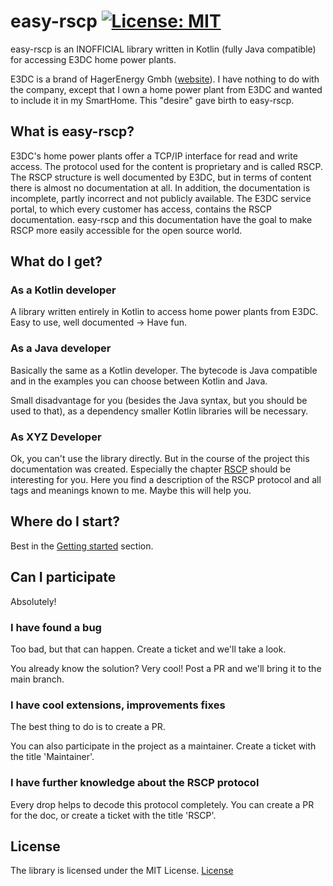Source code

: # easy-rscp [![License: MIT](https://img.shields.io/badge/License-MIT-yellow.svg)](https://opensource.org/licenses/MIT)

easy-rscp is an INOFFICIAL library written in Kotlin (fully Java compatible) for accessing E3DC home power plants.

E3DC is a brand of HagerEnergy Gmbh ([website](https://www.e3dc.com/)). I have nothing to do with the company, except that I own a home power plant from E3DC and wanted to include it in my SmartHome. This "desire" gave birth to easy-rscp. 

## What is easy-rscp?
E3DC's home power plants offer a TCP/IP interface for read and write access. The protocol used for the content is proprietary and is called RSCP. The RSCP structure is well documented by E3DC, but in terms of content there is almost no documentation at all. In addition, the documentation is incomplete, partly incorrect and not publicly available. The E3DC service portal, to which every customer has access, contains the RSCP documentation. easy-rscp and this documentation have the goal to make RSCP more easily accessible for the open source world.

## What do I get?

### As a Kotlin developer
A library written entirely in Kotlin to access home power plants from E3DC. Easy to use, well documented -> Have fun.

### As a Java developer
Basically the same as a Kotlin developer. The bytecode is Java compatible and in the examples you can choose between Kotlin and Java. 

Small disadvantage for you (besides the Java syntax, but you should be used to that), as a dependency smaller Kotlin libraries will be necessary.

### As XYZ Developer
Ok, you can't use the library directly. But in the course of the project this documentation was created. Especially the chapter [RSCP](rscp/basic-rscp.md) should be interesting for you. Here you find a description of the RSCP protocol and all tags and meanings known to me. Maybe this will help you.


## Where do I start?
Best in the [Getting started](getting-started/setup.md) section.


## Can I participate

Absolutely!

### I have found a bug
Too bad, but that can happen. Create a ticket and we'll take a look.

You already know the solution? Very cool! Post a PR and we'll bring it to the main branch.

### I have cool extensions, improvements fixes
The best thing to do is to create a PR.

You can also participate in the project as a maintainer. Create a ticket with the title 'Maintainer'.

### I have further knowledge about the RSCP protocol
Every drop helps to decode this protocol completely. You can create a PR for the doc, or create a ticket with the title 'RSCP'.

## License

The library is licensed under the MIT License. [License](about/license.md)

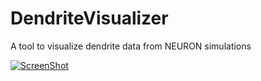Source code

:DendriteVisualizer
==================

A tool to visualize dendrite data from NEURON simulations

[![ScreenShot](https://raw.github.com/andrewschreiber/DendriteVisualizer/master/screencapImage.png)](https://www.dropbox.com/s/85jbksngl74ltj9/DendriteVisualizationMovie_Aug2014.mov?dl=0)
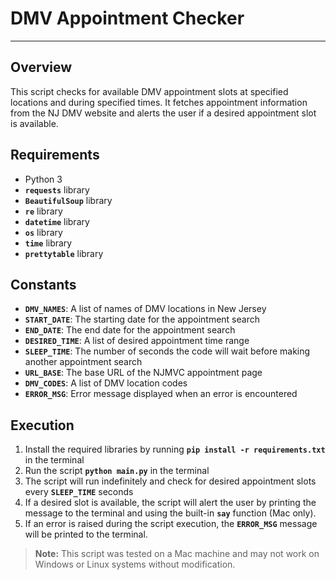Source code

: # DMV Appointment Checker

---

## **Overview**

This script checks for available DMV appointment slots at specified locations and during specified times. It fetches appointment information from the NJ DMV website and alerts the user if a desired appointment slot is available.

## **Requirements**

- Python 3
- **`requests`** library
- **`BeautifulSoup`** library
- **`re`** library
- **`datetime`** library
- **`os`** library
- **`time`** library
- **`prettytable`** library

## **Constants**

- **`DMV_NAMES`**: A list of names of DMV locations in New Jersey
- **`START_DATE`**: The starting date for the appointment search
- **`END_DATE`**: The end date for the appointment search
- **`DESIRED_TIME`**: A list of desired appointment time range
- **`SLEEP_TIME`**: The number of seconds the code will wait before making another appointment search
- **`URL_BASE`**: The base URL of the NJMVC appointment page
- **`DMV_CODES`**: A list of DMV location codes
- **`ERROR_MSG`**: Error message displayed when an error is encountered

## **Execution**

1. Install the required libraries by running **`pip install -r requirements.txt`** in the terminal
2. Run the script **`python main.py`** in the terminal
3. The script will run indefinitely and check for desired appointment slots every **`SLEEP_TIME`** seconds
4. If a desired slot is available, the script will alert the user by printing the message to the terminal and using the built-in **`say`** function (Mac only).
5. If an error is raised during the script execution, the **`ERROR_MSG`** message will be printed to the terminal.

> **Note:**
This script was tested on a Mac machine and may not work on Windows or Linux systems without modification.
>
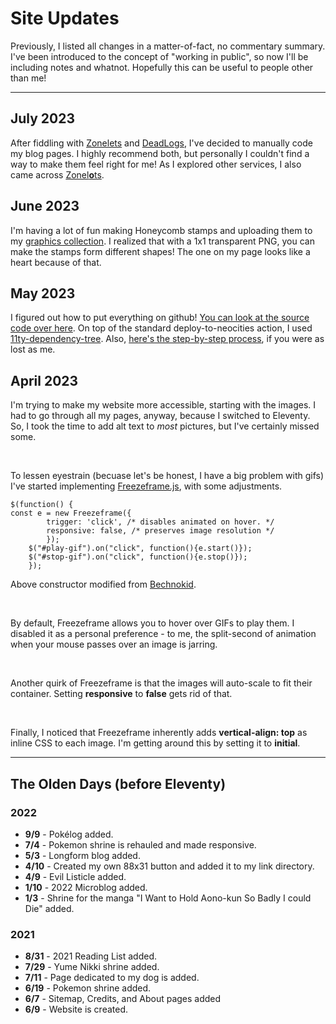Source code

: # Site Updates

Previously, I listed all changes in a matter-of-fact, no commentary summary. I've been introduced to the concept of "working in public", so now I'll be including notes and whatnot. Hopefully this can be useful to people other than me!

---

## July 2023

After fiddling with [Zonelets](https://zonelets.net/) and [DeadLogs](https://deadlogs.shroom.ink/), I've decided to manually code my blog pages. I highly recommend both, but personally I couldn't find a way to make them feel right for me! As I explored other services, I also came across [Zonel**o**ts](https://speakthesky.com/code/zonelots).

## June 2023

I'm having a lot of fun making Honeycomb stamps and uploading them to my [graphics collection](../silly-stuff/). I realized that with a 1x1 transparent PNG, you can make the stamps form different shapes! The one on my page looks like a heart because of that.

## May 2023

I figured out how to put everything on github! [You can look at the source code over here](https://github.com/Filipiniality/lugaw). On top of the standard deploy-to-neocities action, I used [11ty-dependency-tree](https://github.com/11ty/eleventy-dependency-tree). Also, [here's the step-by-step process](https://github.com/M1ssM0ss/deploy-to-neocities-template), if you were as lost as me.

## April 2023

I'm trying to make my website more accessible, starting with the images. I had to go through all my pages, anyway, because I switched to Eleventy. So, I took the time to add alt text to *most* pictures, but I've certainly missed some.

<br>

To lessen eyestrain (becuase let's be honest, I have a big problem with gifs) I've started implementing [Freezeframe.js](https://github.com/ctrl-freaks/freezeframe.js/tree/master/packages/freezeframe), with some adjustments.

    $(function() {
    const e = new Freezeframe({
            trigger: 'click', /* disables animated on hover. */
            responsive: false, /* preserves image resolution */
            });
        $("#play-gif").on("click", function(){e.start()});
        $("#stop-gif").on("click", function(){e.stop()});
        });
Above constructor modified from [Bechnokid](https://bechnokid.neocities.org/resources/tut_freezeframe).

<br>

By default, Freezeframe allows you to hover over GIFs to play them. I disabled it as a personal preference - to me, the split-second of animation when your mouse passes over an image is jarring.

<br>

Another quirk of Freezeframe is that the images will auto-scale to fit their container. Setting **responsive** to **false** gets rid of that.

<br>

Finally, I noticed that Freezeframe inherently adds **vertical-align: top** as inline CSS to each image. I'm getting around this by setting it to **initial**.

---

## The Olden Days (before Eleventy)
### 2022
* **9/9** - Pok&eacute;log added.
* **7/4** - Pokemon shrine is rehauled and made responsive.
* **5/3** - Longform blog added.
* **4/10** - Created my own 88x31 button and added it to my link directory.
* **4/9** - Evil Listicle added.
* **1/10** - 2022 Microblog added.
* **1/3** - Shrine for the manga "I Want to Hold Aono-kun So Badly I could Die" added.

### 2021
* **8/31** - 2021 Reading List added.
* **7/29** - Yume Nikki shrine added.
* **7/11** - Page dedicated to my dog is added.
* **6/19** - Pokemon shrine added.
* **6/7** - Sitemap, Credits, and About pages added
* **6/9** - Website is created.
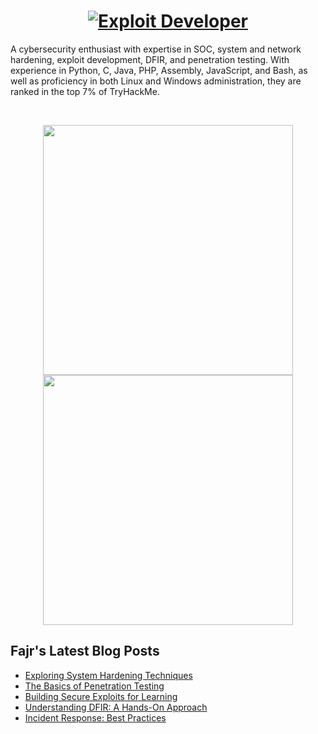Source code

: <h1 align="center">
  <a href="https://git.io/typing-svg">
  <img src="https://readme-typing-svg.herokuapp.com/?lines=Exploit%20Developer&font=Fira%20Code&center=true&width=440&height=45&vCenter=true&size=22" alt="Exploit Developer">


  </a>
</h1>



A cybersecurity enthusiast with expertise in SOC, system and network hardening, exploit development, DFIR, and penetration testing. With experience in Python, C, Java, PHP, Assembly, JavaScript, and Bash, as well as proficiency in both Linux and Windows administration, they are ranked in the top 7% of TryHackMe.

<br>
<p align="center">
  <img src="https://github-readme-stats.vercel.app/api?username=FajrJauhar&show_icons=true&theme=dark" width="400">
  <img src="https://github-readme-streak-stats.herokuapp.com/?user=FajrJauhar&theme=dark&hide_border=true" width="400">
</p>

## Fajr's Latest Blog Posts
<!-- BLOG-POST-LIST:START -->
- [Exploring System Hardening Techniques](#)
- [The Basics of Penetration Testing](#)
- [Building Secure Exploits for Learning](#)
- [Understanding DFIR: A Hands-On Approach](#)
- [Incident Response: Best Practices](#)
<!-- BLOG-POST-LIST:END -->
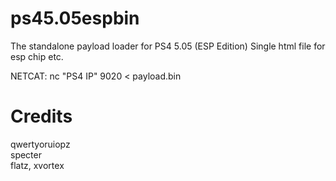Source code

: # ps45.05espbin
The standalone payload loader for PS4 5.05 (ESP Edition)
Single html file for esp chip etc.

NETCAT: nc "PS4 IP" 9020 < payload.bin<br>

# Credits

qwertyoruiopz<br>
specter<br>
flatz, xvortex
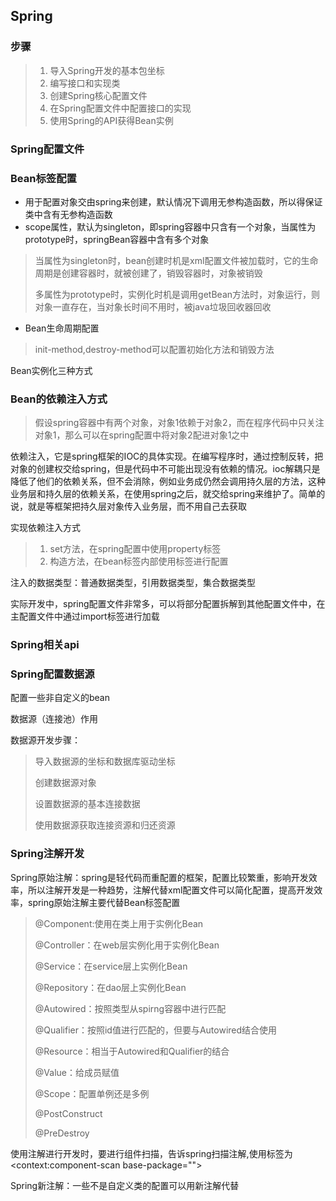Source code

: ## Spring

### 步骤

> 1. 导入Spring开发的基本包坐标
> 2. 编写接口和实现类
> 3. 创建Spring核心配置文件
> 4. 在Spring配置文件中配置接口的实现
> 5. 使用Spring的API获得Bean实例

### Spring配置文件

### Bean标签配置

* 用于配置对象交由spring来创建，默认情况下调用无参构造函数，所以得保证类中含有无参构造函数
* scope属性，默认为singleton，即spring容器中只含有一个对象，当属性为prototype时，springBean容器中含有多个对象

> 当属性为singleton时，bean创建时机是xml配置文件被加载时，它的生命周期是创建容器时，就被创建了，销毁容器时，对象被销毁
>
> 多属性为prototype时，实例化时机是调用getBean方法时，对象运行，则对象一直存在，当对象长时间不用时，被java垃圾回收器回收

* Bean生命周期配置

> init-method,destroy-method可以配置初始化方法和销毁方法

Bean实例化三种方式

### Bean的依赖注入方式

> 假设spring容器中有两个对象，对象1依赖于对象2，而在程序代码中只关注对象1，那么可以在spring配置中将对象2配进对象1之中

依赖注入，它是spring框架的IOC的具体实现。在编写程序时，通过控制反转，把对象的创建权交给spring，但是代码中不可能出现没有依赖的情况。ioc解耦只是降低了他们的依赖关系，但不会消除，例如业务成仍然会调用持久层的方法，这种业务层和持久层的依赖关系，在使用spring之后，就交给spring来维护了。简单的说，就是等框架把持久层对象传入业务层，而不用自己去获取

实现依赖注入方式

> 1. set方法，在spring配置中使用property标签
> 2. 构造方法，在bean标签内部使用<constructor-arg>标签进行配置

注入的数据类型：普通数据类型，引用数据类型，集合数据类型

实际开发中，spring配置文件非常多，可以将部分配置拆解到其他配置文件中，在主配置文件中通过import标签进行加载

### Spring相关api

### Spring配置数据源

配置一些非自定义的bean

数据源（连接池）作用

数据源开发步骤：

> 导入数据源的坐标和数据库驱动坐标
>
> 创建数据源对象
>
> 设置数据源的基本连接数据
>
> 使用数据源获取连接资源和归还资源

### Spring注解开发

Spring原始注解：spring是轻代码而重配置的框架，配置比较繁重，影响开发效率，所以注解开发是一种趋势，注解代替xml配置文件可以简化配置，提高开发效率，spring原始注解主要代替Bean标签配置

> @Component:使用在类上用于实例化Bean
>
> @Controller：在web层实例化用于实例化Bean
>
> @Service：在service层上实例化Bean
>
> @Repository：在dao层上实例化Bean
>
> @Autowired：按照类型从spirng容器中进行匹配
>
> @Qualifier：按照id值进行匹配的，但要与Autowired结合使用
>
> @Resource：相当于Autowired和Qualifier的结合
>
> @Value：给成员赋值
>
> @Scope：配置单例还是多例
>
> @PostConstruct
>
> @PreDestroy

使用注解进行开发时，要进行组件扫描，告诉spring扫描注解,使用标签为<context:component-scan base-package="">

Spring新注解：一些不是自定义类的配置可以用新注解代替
......
▶ YOUR TASK:
Filter the entries by the string "written" and copy each matching line.

▶ RESULT OF THIS TASK:
easy-rscp is an INOFFICIAL library written in Kotlin (fully Java compatible) for accessing E3DC home power plants.
A library written entirely in Kotlin to access home power plants from E3DC. Easy to use, well documented -> Have fun.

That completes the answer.